Since its inception in mid-2017, Game Pass has stood as one of the defining reasons to invest in an Xbox One. Often described as "Netflix for games," the subscription service allows users to access some of the console’s biggest new games for one set fee, with massive titles such as The Outer Worlds and Gears 5 launching on the service the same day they released. For a while, players thought Sony would try to match Xbox’s groundbreaking service through its streaming platform PlayStation Now, but a new comment from Sony seems to indicate that this isn’t the case.
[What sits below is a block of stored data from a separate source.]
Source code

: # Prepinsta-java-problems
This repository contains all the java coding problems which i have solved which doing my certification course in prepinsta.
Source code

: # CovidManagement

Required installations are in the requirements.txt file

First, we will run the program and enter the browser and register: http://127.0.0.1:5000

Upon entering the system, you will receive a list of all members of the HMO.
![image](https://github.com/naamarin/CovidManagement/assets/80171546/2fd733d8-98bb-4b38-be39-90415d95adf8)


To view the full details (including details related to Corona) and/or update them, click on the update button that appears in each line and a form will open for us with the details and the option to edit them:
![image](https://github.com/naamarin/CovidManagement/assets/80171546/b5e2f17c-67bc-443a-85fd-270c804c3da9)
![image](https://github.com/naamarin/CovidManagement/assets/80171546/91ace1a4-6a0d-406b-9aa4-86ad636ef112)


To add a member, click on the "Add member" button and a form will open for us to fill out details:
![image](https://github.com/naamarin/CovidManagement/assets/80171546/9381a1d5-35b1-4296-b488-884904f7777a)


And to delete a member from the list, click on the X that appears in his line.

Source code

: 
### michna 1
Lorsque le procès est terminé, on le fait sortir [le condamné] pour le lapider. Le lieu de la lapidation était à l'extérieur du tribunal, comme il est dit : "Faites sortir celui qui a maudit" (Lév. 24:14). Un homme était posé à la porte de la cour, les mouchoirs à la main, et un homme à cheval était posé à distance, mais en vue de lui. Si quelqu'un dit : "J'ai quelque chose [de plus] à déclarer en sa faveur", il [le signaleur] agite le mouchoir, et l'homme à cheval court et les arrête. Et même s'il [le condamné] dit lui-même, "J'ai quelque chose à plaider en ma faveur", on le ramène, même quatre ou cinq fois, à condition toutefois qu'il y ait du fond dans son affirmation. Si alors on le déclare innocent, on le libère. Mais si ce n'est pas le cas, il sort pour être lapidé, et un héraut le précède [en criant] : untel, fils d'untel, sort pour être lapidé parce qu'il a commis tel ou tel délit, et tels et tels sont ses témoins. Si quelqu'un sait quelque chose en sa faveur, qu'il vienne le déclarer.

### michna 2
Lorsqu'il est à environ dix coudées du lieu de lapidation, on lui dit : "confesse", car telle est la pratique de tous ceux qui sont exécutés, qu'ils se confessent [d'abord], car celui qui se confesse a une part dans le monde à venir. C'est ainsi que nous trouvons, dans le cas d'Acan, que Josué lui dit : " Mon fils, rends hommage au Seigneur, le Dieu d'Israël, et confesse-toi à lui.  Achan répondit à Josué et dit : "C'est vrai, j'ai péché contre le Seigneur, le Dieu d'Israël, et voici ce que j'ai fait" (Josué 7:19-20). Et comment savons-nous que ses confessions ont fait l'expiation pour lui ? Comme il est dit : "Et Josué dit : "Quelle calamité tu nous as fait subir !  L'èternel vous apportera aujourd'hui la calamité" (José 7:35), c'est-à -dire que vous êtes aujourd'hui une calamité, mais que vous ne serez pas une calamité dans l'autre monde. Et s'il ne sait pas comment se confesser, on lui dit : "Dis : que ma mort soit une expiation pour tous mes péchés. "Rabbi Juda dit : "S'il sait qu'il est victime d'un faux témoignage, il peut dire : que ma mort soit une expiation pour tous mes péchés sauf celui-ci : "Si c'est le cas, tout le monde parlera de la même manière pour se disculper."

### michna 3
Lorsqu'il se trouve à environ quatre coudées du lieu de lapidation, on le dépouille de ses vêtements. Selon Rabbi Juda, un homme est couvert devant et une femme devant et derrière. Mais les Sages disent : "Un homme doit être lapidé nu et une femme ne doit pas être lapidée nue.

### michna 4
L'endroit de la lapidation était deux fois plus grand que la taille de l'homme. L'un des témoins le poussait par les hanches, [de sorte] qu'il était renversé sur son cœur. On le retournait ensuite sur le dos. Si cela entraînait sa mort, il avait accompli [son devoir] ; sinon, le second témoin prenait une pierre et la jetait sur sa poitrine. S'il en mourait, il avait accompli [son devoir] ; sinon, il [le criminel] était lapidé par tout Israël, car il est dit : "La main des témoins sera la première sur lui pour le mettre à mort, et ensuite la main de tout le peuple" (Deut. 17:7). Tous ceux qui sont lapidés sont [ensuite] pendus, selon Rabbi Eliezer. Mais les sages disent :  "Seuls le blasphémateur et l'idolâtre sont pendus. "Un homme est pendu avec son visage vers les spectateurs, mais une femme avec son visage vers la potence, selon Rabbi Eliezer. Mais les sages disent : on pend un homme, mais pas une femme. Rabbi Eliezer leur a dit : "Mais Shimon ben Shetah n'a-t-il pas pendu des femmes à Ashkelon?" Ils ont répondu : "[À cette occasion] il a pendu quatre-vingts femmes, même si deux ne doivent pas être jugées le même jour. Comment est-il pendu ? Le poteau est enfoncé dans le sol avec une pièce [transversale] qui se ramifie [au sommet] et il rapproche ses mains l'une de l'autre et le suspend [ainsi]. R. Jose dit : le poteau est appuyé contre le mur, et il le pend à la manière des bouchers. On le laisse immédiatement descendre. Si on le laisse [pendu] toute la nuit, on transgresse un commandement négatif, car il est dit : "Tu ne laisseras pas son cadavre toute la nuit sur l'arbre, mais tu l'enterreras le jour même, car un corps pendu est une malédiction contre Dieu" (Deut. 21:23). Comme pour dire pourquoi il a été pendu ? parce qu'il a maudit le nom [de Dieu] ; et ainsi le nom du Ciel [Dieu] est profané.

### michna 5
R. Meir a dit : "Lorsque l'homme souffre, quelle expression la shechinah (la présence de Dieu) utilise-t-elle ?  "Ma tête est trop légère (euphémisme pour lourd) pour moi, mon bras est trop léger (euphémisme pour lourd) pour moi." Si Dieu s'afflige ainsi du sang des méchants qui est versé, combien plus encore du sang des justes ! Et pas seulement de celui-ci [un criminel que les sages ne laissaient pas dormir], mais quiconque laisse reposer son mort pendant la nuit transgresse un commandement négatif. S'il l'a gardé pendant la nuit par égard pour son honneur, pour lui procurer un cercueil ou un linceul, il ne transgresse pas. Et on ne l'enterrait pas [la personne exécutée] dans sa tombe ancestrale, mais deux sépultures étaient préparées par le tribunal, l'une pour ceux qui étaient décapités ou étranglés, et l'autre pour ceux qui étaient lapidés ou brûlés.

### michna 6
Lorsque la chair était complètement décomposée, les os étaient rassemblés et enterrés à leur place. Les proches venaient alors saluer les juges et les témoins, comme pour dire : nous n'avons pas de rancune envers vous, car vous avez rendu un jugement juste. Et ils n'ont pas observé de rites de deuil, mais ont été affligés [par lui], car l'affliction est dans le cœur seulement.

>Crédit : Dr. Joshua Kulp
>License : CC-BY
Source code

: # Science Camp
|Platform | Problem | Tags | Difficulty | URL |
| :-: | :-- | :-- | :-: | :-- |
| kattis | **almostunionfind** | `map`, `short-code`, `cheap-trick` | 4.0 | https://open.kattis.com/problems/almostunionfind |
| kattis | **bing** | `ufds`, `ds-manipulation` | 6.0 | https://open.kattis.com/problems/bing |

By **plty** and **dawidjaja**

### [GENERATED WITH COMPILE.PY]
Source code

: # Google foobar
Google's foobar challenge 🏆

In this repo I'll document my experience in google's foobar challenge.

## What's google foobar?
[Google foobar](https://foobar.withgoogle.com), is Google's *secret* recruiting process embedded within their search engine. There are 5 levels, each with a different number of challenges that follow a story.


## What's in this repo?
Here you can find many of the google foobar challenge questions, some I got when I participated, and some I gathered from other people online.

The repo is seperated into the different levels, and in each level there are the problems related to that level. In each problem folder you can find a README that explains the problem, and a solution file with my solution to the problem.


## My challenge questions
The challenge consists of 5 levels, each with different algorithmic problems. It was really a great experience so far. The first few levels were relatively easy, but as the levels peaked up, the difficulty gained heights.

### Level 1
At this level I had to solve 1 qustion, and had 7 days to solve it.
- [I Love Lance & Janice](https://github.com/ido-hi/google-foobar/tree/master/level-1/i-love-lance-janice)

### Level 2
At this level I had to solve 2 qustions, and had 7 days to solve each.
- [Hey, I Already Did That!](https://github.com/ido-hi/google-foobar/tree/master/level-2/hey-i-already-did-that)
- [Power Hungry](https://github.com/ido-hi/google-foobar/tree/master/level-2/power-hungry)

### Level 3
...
Speaking in a recent interview, PlayStation CEO Jim Ryan spoke more about the company’s view of subscription services and why its approach to distribution and PlayStation Now differs greatly from companies like Microsoft. Discussing competition in the industry, Ryan claimed, “Yes, there will be new entrants with deep pockets and strengths in areas where distribution of content creation might move. But those new entrants don't yet have the strengths that we have, which have taken us many years to painstakingly accumulate.” He furthers his point by explaining, "They may not be readily understood in business terms, but they're much valued, much trusted and much loved by those who play PlayStation games." Sony clearly believes its strengths outweigh its weaknesses, regardless of the new sweep of distribution platforms entering the market.

Later in the interview, he goes on to discuss the new changes to PlayStation Now's system in recent months, claiming, “our stance on the inclusion of first-party games in PlayStation Now in terms of what we've done this month is very different to our stance 12 months ago...we just want to treat them with amazing care and respect, and have those launches be clean and pure.” It appears while Microsoft’s approach to first-party games is to get its biggest titles in the hands of players early, Sony’s is to treat each of its games as, in his words, "massive entertainment event[s]".

the last of us 2 gameplay screenshot

Fortunately, taking the time to hype its games up to massive launches is a luxury the company can afford. Sony’s first-party lineup for this generation has been nothing short of a blinding success, with the majority of its biggest titles breaking records both financially and critically. For example, just last year God Of War became one of the PS4’s best selling titles while simultaneously taking home the prestigious Game Of The Year Award at the Game Awards. Sony has the credentials and financial backing to take its time and make a big deal of its brand new releases when they launch.

Microsoft, however, has been on more of the back foot this generation. Xbox Game Pass has led to a massive resurgence in popularity for the brand over the last two years, with many players gravitating towards the idea of getting their hands on brand new games for a low price, yet it still has a lot of headway to make if it looks to catch up with Sony’s record-breaking work on the PlayStation 4. Regardless, the two media giants' differing approaches to distribution will no doubt make for a vastly different rivalry between the companies going forward into the next generation and beyond.